* **Work to complete**: Scan the material for the word "paper", and copy each line where it shows up.

* **Given entries**:
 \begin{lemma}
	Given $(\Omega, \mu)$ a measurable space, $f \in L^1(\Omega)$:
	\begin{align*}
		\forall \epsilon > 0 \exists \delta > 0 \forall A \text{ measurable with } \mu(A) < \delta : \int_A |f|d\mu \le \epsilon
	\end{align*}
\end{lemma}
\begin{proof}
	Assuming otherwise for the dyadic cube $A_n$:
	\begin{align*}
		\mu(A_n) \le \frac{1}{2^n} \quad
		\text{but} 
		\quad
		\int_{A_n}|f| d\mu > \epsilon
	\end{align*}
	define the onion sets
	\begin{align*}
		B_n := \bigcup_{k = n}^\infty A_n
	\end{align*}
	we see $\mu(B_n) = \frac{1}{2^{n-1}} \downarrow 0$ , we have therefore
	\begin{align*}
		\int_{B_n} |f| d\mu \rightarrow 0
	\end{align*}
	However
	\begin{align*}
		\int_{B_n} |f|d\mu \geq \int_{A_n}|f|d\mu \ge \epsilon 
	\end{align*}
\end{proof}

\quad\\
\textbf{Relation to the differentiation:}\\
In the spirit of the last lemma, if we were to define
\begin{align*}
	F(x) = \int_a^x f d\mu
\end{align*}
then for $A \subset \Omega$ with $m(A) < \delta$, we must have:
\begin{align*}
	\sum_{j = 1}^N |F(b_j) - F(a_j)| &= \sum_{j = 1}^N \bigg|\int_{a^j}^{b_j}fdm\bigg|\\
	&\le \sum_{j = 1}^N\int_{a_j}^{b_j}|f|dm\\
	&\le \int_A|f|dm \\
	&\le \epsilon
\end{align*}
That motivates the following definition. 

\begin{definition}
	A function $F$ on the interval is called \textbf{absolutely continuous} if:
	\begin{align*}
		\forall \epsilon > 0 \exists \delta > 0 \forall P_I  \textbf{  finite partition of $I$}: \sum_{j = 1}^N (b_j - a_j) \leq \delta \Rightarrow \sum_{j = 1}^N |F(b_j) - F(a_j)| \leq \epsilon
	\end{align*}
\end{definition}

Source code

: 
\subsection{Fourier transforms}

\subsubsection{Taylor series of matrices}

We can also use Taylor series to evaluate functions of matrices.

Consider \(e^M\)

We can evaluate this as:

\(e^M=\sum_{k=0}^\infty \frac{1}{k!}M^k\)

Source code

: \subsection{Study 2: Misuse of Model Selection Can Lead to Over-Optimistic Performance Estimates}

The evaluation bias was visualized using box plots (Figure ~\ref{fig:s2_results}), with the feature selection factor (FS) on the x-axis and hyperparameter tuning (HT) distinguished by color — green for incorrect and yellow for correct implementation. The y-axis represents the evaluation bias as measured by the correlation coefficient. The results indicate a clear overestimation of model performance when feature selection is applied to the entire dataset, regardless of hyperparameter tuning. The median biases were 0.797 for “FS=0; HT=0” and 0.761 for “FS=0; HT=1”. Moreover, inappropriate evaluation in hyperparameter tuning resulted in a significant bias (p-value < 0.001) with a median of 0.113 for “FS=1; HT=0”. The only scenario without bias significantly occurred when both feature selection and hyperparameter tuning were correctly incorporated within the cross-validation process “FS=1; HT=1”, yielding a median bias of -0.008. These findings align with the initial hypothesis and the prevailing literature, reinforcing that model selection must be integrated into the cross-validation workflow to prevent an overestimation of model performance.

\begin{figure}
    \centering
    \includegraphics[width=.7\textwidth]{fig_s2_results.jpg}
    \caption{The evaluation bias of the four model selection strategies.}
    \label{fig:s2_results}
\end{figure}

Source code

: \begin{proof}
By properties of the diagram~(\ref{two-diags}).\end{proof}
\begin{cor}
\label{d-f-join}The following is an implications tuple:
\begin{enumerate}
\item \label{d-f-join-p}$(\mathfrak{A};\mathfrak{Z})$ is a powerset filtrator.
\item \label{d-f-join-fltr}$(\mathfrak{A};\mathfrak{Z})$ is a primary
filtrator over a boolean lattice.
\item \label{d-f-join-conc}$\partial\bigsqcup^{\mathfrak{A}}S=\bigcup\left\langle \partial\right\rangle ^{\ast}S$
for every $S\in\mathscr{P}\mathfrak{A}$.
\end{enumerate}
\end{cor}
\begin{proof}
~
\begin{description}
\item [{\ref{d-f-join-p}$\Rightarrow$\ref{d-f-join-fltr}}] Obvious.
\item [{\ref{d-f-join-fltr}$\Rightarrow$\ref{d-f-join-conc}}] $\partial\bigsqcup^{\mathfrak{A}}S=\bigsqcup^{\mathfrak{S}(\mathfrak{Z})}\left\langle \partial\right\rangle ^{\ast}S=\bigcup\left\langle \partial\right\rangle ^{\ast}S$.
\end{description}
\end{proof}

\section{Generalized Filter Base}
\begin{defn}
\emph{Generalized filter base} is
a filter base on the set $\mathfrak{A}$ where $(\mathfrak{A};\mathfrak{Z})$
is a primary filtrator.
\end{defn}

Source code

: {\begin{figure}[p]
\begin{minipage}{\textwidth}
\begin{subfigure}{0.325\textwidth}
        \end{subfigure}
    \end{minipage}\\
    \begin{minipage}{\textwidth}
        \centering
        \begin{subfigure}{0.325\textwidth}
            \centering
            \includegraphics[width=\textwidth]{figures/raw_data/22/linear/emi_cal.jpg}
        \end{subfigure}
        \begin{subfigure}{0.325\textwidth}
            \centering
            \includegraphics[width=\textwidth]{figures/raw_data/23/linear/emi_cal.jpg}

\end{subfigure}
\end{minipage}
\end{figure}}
...
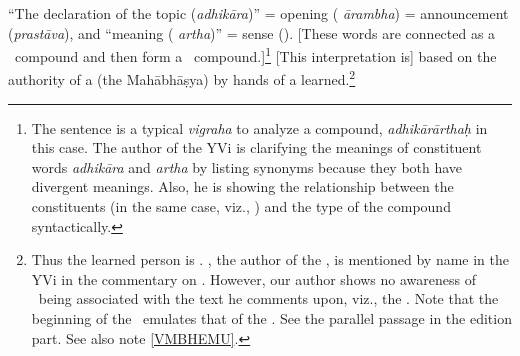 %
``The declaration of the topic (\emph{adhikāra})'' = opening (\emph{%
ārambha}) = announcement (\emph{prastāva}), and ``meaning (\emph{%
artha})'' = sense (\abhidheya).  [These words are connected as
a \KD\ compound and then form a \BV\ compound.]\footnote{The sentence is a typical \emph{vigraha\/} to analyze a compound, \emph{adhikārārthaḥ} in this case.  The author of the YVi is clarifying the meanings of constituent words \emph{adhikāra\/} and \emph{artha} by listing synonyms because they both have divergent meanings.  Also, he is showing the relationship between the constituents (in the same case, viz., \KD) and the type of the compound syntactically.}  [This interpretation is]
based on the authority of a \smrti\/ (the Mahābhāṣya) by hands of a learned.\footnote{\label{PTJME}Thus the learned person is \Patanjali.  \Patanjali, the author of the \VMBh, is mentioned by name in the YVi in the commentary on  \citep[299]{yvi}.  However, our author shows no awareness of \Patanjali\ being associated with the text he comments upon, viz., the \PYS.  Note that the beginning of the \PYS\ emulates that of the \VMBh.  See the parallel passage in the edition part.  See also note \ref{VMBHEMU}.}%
==
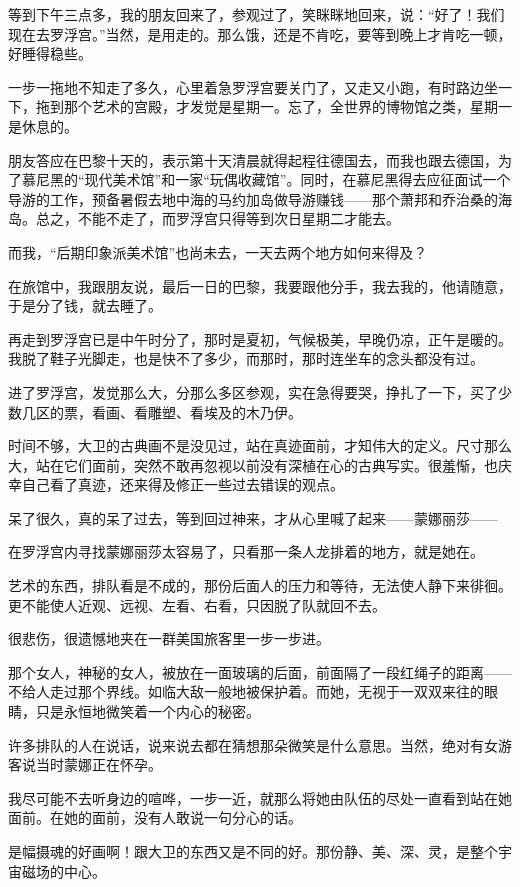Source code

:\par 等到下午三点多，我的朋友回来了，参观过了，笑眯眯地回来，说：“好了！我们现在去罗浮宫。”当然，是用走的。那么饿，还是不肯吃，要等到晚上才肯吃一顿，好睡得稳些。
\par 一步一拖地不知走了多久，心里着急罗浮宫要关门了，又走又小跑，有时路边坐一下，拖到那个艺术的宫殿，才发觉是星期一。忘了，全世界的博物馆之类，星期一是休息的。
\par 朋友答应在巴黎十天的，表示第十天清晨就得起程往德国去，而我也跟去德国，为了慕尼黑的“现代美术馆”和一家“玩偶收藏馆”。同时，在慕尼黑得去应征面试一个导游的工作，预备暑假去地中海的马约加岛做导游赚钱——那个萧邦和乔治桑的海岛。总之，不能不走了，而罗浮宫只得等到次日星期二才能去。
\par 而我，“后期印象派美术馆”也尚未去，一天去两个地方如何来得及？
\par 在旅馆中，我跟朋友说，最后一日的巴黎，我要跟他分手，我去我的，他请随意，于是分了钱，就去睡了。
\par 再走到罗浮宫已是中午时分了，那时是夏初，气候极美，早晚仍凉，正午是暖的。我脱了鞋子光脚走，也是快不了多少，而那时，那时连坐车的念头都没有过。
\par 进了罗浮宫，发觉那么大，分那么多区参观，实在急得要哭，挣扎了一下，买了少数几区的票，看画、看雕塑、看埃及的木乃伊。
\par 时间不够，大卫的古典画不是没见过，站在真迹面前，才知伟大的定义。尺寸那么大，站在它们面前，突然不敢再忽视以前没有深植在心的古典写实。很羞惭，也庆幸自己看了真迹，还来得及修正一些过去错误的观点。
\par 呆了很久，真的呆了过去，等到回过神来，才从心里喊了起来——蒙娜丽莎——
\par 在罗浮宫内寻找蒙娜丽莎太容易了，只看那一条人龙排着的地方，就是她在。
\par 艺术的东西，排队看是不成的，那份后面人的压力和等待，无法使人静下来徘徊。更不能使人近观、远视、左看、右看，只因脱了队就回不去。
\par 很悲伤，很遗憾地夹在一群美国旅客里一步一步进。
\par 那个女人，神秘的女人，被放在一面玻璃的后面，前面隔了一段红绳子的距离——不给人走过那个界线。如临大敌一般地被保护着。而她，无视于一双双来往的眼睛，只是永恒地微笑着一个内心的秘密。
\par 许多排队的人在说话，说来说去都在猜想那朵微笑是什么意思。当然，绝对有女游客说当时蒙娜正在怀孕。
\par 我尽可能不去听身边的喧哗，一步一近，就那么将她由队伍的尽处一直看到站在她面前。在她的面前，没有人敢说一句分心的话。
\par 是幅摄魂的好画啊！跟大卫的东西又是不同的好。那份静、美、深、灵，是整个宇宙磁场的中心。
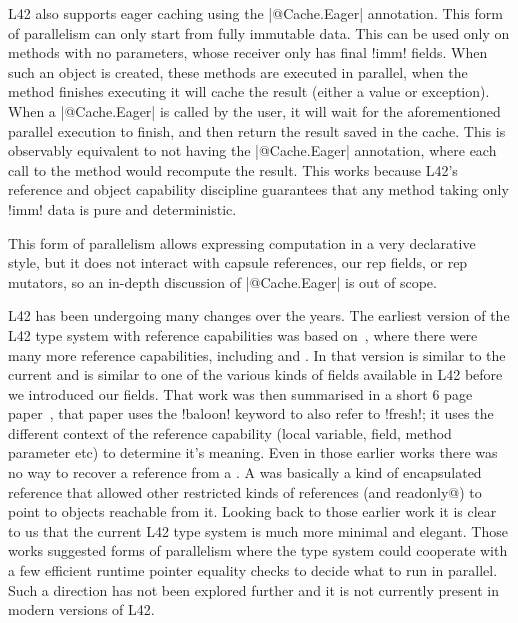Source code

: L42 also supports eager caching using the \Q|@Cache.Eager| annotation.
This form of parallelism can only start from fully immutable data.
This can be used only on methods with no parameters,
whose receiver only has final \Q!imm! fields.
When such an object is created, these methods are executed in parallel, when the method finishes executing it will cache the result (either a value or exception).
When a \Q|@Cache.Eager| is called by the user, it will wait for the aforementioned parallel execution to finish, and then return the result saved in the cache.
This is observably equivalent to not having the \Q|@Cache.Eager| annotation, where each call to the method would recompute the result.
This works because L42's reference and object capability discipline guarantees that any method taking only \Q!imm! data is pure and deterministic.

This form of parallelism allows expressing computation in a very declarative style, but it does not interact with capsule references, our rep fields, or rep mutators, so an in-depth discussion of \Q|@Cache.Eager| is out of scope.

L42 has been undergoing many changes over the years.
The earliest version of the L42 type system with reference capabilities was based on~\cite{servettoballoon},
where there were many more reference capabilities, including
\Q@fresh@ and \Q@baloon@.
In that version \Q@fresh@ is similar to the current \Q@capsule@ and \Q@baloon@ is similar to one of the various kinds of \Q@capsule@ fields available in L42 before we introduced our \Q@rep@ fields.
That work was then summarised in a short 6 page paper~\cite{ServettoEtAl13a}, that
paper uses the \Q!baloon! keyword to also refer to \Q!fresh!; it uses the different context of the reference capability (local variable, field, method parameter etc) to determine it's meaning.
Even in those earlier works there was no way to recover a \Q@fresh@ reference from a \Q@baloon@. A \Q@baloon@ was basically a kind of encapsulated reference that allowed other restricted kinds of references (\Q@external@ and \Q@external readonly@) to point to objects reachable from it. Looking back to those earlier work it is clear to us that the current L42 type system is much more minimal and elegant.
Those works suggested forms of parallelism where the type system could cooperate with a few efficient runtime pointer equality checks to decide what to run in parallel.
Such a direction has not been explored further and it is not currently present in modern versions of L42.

* **Answer section**:
That work was then summarised in a short 6 page paper~\cite{ServettoEtAl13a}, that
paper uses the \Q!baloon! keyword to also refer to \Q!fresh!; it uses the different context of the reference capability (local variable, field, method parameter etc) to determine it's meaning.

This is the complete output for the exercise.